● **Records for this task**:
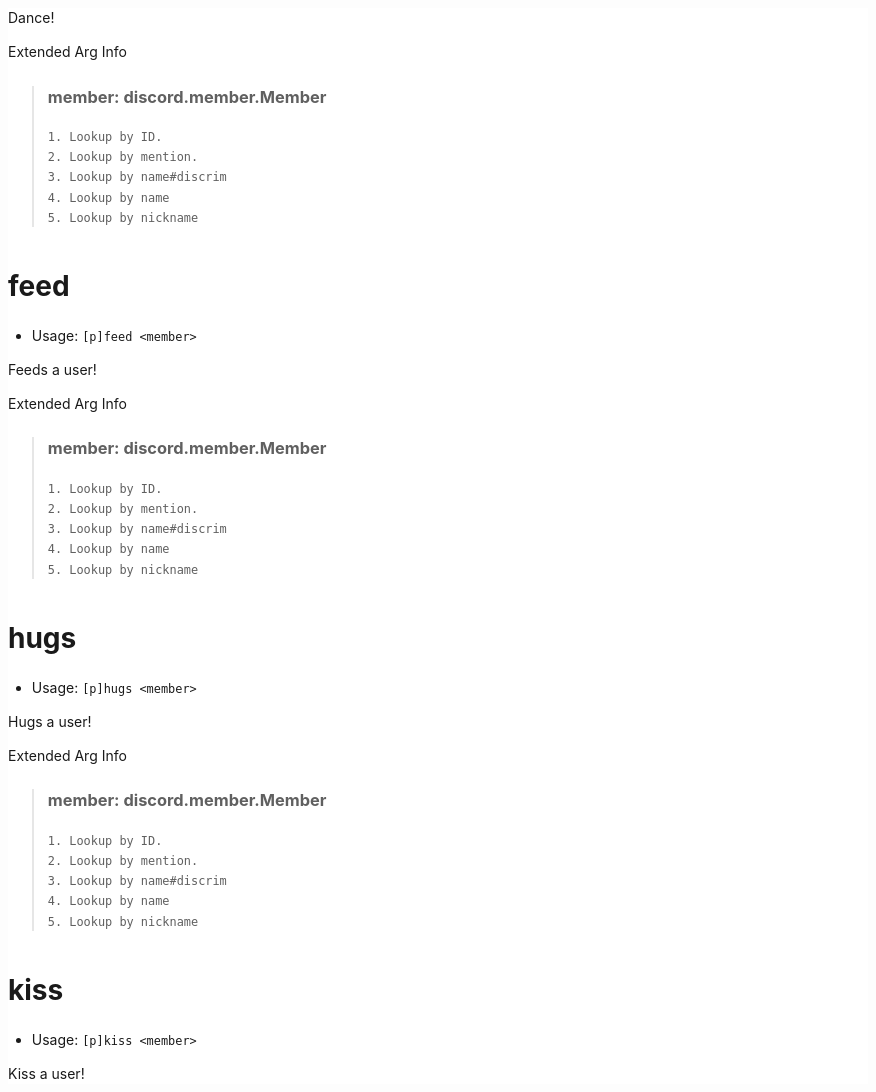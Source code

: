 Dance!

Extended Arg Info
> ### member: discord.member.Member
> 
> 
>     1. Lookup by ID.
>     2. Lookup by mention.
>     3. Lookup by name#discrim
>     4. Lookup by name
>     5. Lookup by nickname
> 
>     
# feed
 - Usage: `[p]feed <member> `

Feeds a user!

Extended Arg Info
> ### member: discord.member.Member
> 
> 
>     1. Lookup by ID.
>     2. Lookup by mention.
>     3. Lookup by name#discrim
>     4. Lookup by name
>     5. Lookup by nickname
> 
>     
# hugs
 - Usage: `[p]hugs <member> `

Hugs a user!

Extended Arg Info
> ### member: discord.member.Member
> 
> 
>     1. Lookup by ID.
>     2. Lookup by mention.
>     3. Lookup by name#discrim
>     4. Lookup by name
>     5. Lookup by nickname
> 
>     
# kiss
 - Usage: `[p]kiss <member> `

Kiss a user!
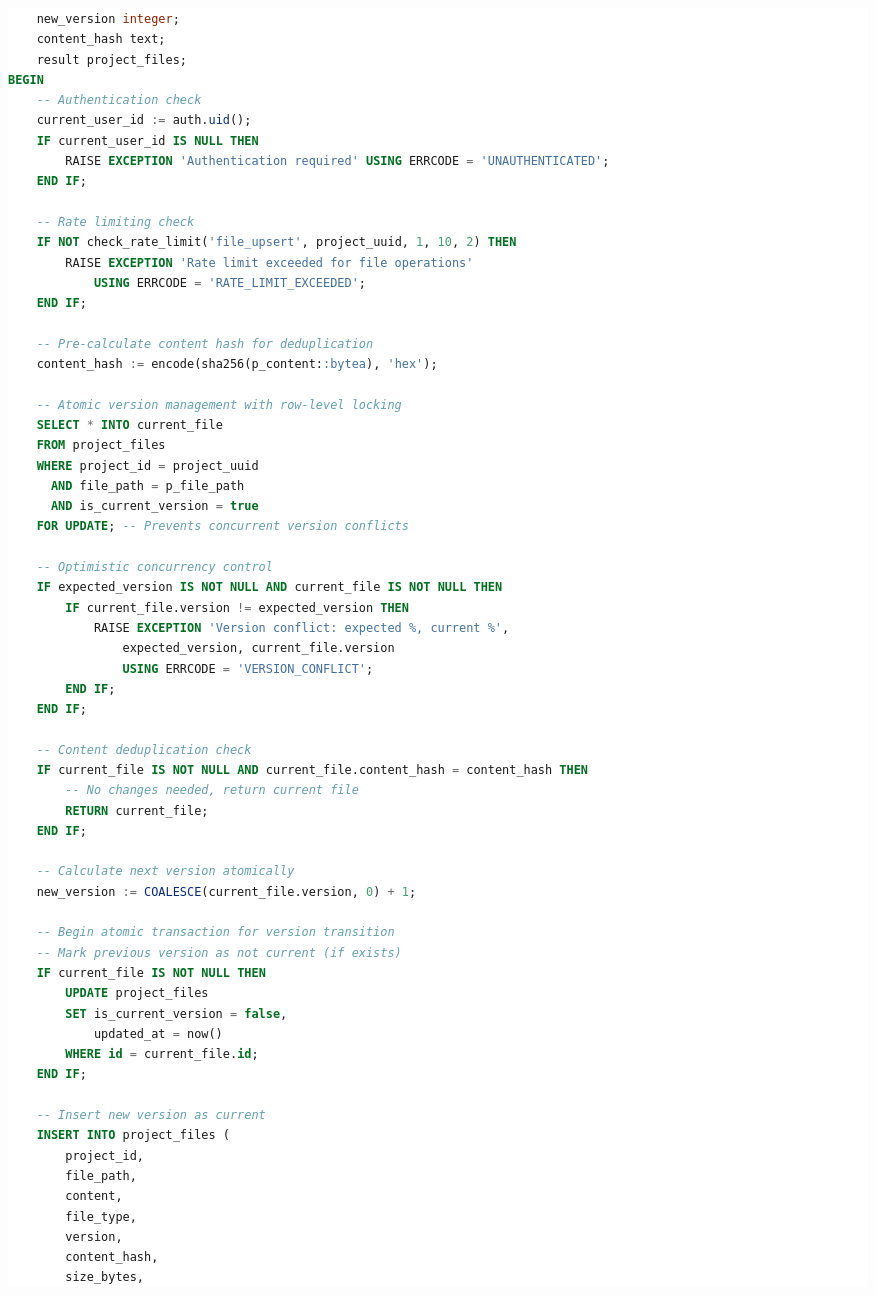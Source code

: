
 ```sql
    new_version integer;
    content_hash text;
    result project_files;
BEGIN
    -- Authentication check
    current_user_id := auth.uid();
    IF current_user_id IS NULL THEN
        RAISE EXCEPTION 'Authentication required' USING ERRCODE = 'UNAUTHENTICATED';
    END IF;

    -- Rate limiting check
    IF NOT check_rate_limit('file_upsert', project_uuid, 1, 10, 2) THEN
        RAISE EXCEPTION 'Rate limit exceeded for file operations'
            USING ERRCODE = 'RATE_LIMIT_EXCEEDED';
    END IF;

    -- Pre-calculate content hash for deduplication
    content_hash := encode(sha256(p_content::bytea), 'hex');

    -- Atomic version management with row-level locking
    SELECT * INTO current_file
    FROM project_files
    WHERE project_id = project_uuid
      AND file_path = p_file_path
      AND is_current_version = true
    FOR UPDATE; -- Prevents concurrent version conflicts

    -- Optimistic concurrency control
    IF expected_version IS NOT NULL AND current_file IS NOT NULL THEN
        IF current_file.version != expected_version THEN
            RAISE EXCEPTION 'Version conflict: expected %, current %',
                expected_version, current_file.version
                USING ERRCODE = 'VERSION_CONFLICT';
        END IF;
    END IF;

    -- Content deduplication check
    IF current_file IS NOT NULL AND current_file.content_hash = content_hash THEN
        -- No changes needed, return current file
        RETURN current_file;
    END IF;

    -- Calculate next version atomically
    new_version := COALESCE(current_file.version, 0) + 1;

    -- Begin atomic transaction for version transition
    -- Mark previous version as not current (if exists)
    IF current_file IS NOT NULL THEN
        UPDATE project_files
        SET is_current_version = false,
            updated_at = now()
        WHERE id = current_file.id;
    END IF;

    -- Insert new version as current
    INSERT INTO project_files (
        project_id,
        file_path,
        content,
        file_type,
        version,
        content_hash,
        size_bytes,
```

● **Exercise directions**: The entries are to be copied exactly, and each image is to be omitted.

● **Solution**:
Source code

: Dance!

Extended Arg Info
> ### member: discord.member.Member
> 
> 
>     1. Lookup by ID.
>     2. Lookup by mention.
>     3. Lookup by name#discrim
>     4. Lookup by name
>     5. Lookup by nickname
> 
>     
# feed
 - Usage: `[p]feed <member> `

Feeds a user!

Extended Arg Info
> ### member: discord.member.Member
> 
> 
>     1. Lookup by ID.
>     2. Lookup by mention.
>     3. Lookup by name#discrim
>     4. Lookup by name
>     5. Lookup by nickname
> 
>     
# hugs
 - Usage: `[p]hugs <member> `

Hugs a user!

Extended Arg Info
> ### member: discord.member.Member
> 
> 
>     1. Lookup by ID.
>     2. Lookup by mention.
>     3. Lookup by name#discrim
>     4. Lookup by name
>     5. Lookup by nickname
> 
>     
# kiss
 - Usage: `[p]kiss <member> `

Kiss a user!
Source code

:
 ```sql
    new_version integer;
    content_hash text;
    result project_files;
BEGIN
    -- Authentication check
    current_user_id := auth.uid();
    IF current_user_id IS NULL THEN
        RAISE EXCEPTION 'Authentication required' USING ERRCODE = 'UNAUTHENTICATED';
    END IF;

    -- Rate limiting check
    IF NOT check_rate_limit('file_upsert', project_uuid, 1, 10, 2) THEN
        RAISE EXCEPTION 'Rate limit exceeded for file operations'
            USING ERRCODE = 'RATE_LIMIT_EXCEEDED';
    END IF;

    -- Pre-calculate content hash for deduplication
    content_hash := encode(sha256(p_content::bytea), 'hex');

    -- Atomic version management with row-level locking
    SELECT * INTO current_file
    FROM project_files
    WHERE project_id = project_uuid
      AND file_path = p_file_path
      AND is_current_version = true
    FOR UPDATE; -- Prevents concurrent version conflicts

    -- Optimistic concurrency control
    IF expected_version IS NOT NULL AND current_file IS NOT NULL THEN
        IF current_file.version != expected_version THEN
            RAISE EXCEPTION 'Version conflict: expected %, current %',
                expected_version, current_file.version
                USING ERRCODE = 'VERSION_CONFLICT';
        END IF;
    END IF;

    -- Content deduplication check
    IF current_file IS NOT NULL AND current_file.content_hash = content_hash THEN
        -- No changes needed, return current file
        RETURN current_file;
    END IF;

    -- Calculate next version atomically
    new_version := COALESCE(current_file.version, 0) + 1;

    -- Begin atomic transaction for version transition
    -- Mark previous version as not current (if exists)
    IF current_file IS NOT NULL THEN
        UPDATE project_files
        SET is_current_version = false,
            updated_at = now()
        WHERE id = current_file.id;
    END IF;

    -- Insert new version as current
    INSERT INTO project_files (
        project_id,
        file_path,
        content,
        file_type,
        version,
        content_hash,
        size_bytes,
```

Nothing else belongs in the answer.